Her hands curled into fists. Swallowing back a bitter curse, Semras searched for Inquisitor Velten among the sea of sword-bearers and horses.
Standing a few steps away from the chaos, he was deep in conversation with his knight at the side of an elegant blood bay horse. The towering, broad-shouldered steed gave her pause. With its feathered feet and long black mane, it looked like a mix of draft horse and purebred Vandalesian. Or so it would appear to the untrained eyes of the Deprived—men and women blind to the Unseen Arras, unfamiliar with what lurked between the threads of the world.
For the witch, the coat’s purplish sheen and unnervingly inert stance betrayed something far more vicious than a simple horse: a kelpie, an Unseelie fey. Or rather, half of one, if its short ears were anything to go by. Like all Fair Folk, it possessed an ethereal, entrancing beauty—the kind that disturbed as much as it attracted. The horses near the stallion pawed at the ground, uncertain if they wanted to get closer or farther from the half-fey.

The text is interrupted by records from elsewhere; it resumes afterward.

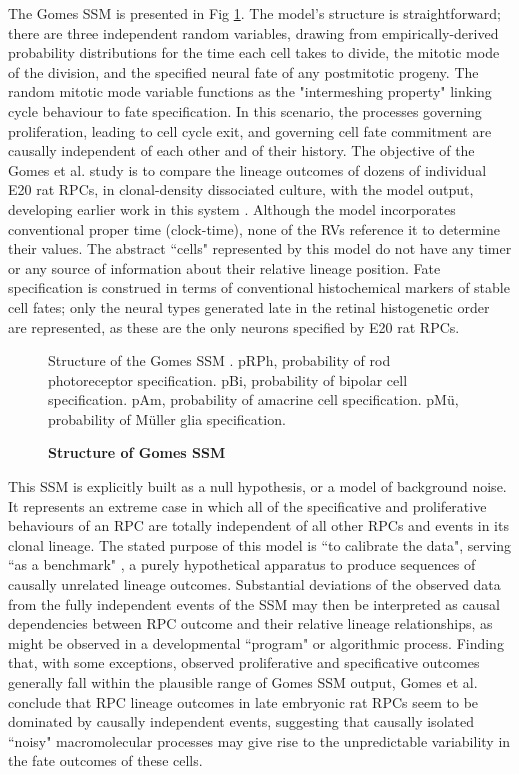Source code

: The Gomes SSM is presented in Fig \ref{GomesSSM}. The model's structure is straightforward; there are three independent random variables, drawing from empirically-derived probability distributions for the time each cell takes to divide, the mitotic mode of the division, and the specified neural fate of any postmitotic progeny. The random mitotic mode variable functions as the "intermeshing property" linking cycle behaviour to fate specification. In this scenario, the processes governing proliferation, leading to cell cycle exit, and governing cell fate commitment are causally independent of each other and of their history. The objective of the Gomes et al. study is to compare the lineage outcomes of dozens of individual E20 rat RPCs, in clonal-density dissociated culture, with the model output, developing earlier work in this system \cite{Cayouette2003}. Although the model incorporates conventional proper time (clock-time), none of the RVs reference it to determine their values. The abstract ``cells" represented by this model do not have any timer or any source of information about their relative lineage position.  Fate specification is construed in terms of conventional histochemical markers of stable cell fates; only the neural types generated late in the retinal histogenetic order are represented, as these are the only neurons specified by E20 rat RPCs.
 
\begin{figure}[!h]
\caption{{\bf Structure of Gomes SSM}}
Structure of the Gomes SSM \cite{Gomes2011}. pRPh, probability of rod photoreceptor specification. pBi, probability of bipolar cell specification. pAm, probability of amacrine cell specification. pM{\"u}, probability of M{\"u}ller glia specification.
\label{GomesSSM}
\end{figure}
 
This SSM is explicitly built as a null hypothesis, or a model of background noise. It represents an extreme case in which all of the specificative and proliferative behaviours of an RPC are totally independent of all other RPCs and events in its clonal lineage. The stated purpose of this model is ``to calibrate the data", serving ``as a benchmark" \cite{Gomes2011}, a purely hypothetical apparatus to produce sequences of causally unrelated lineage outcomes. Substantial deviations of the observed data from the fully independent events of the SSM may then be interpreted as causal dependencies between RPC outcome and their relative lineage relationships, as might be observed in a developmental ``program" or algorithmic process. Finding that, with some exceptions, observed proliferative and specificative outcomes generally fall within the plausible range of Gomes SSM output, Gomes et al. conclude that RPC lineage outcomes in late embryonic rat RPCs seem to be dominated by causally independent events, suggesting that causally isolated ``noisy" macromolecular processes may give rise to the unpredictable variability in the fate outcomes of these cells.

She couldn’t blame them. The Unseelie were opportunistic predators, endlessly on the hunt for prey, and their beauty was a difficult lure to resist.
It turned its black, void-like gaze toward her, sending a shiver down her spine. Old Crone help her; she hoped the ominous creature would stay away from her. The witch felt at ease with neither horses nor the Fey, and that one was both at once—her own personal nightmare.
Shuddering, Semras turned her attention toward Inquisitor Velten instead.